Roanoke Times Copyright (c) 1995, Landmark Communications, Inc. DATE: SATURDAY, February 12, 1994 TAG: 9402120166 SECTION: NATIONAL/INTERNATIONAL PAGE: A-1 EDITION: METRO SOURCE: Los Angeles Times DATELINE: WASHINGTON LENGTH: Medium
"The reality is, we'll take some action," a senior administration official said, holding out little hope that - barring a Japanese concession - a trade clash could be avoided.
After three hours of what were described as "direct, intense" meetings with Hosokawa, Clinton said that, while the overall U.S.-Japanese relationship remains solid, six months of negotiations have failed to reconcile widely differing views on the crucial issue of opening Japanese markets to U.S. goods.
With the failure to reach an agreement by a deadline set last July in Tokyo, the president rejected Hosokawa's call for more talks.
"There is a need for a little bit of cooling off," Hosokawa acknowledged, with Clinton at his side in the White House East Room at a news conference.
"The president feels it would be pointless" to continue the negotiations "until there is a change in attitude" by the Japanese, a senior administration official said.
The dispute between the two major trading partners is over how to reduce Japan's towering trade surplus in four economic sectors - autos and auto parts, medical equipment, telecommunications equipment and insurance.
Clinton and Hosokawa's predecessor, Kiichi Miyazawa, agreed in Tokyo in July that they would establish a framework for setting "objective criteria" by which progress in reducing the trade surplus could be measured.
But Japan has insisted that, however such criteria are set, it will not agree to numerical targets - for example, specific sales goals of U.S. automobiles in Japan. Numerical targets in the four economic sectors doomed the talks on Friday.
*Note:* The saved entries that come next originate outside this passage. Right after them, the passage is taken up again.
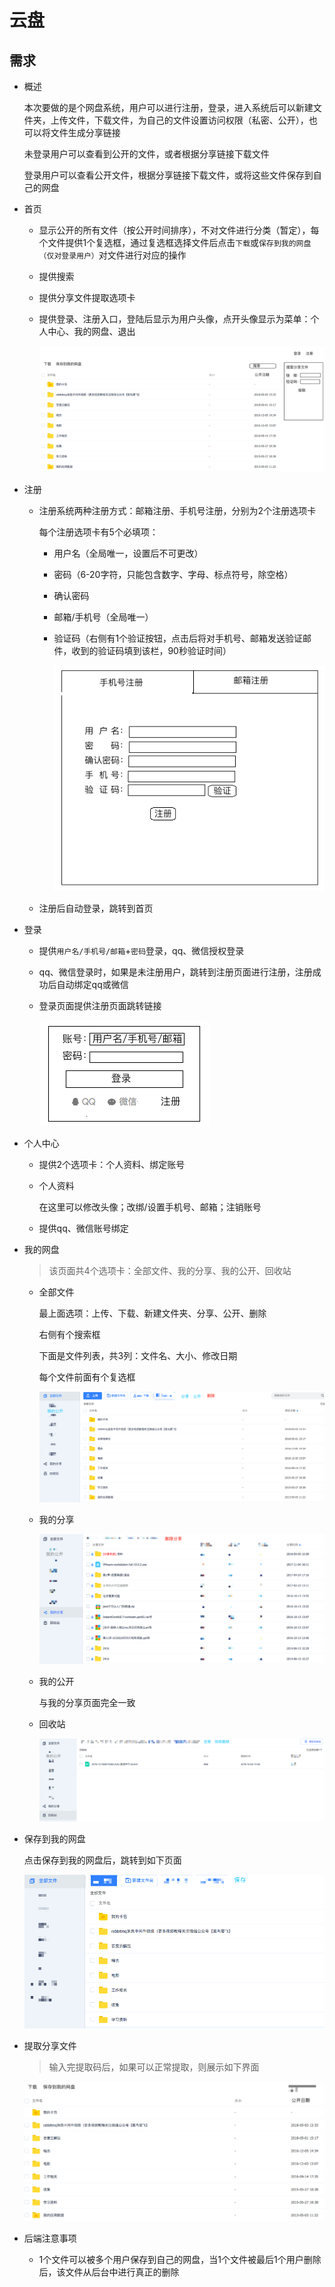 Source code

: # 云盘

## 需求

+ 概述

  本次要做的是个网盘系统，用户可以进行注册，登录，进入系统后可以新建文件夹，上传文件，下载文件，为自己的文件设置访问权限（私密、公开），也可以将文件生成分享链接

  未登录用户可以查看到公开的文件，或者根据分享链接下载文件

  登录用户可以查看公开文件，根据分享链接下载文件，或将这些文件保存到自己的网盘

+ 首页

  + 显示公开的所有文件（按公开时间排序），不对文件进行分类（暂定），每个文件提供1个复选框，通过复选框选择文件后点击`下载`或`保存到我的网盘（仅对登录用户）`对文件进行对应的操作

  + 提供搜索

  + 提供分享文件提取选项卡

  + 提供登录、注册入口，登陆后显示为用户头像，点开头像显示为菜单：个人中心、我的网盘、退出

    ![image-20181003154215083](assets/image-20181003154215083.png) 

+ 注册

  + 注册系统两种注册方式：邮箱注册、手机号注册，分别为2个注册选项卡

    每个注册选项卡有5个必填项：

    + 用户名（全局唯一，设置后不可更改）

    + 密码（6-20字符，只能包含数字、字母、标点符号，除空格）

    + 确认密码

    + 邮箱/手机号（全局唯一）

    + 验证码（右侧有1个验证按钮，点击后将对手机号、邮箱发送验证邮件，收到的验证码填到该栏，90秒验证时间）

      ![image-20181003154852044](assets/image-20181003154852044.png) 

  + 注册后自动登录，跳转到首页

+ 登录

  + 提供`用户名/手机号/邮箱`+`密码`登录，qq、微信授权登录

  + qq、微信登录时，如果是未注册用户，跳转到注册页面进行注册，注册成功后自动绑定qq或微信

  + 登录页面提供注册页面跳转链接

    ![image-20181003160148645](assets/image-20181003160148645.png) 

+ 个人中心

  + 提供2个选项卡：个人资料、绑定账号

  + 个人资料

    在这里可以修改头像；改绑/设置手机号、邮箱；注销账号

  + 提供qq、微信账号绑定

+ 我的网盘

  > 该页面共4个选项卡：全部文件、我的分享、我的公开、回收站

  + 全部文件

    最上面选项：上传、下载、新建文件夹、分享、公开、删除

    右侧有个搜索框

    下面是文件列表，共3列：文件名、大小、修改日期

    每个文件前面有个复选框

    ![image-20181003142622292](assets/image-20181003142622292.png) 

  + 我的分享

    ![image-20181003143553837](assets/image-20181003143553837.png) 

  + 我的公开

    与我的分享页面完全一致

  + 回收站

    ![image-20181003145627873](assets/image-20181003145627873.png) 

+ 保存到我的网盘

  点击保存到我的网盘后，跳转到如下页面

  ![image-20181003151124678](assets/image-20181003151124678.png) 

+ 提取分享文件

  > 输入完提取码后，如果可以正常提取，则展示如下界面

  ![image-20181003165451837](assets/image-20181003165451837.png) 

+ 后端注意事项

  + 1个文件可以被多个用户保存到自己的网盘，当1个文件被最后1个用户删除后，该文件从后台中进行真正的删除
"Unfortunately, we have not been able to reach agreement in any of the four areas we identified last July," Clinton said. "Japan's offers made in these negotiations simply did not meet the standards agreed to in Tokyo."
He continued, "Today we could have disguised our differences with cosmetic agreements, but the issues between us are so important for our own nations and for the rest of the world that it is better to have reached no agreement than to have reached an empty agreement.
"If Japan has further proposals, our door remains open. But ultimately, Japan's market must be open," Clinton said.
Overall, the July agreement is intended to bring down Japan's global trade surplus, which in 1993 was roughly $132 billion, nearly half of which was with the United States.
Citing the closed nature of the Japanese market, Clinton said that U.S. medical technology companies have 40 percent of the European market but only 15 percent of the Japanese market. Foreign telecommunications companies' sales amount to 5 percent of the Japanese market; such sales account for a 25 percent share of the market in other major industrial nations, an administration official said.
Hosokawa said that his new administration has been trying to remove regulations from the Japanese economy, mired in a rare recession, and that numerical targets would run counter to such a course.
"That's not what we're asking for," Clinton said, insisting on "a way of measuring by objective standards whether progress is being made in opening markets."
Senior administration officials said that the White House would focus during the next two weeks on measures that would pressure Japan to take the steps it has resisted for more than a decade.
"We will be reviewing all of our available options to open the markets, and there need be no delay in the review," a senior official said.
Asked why the administration was unprepared to take action immediately, the senior aide said: "The Japanese over the last several days have been giving us reasons to think that they might be, at the last minute, meeting our criteria."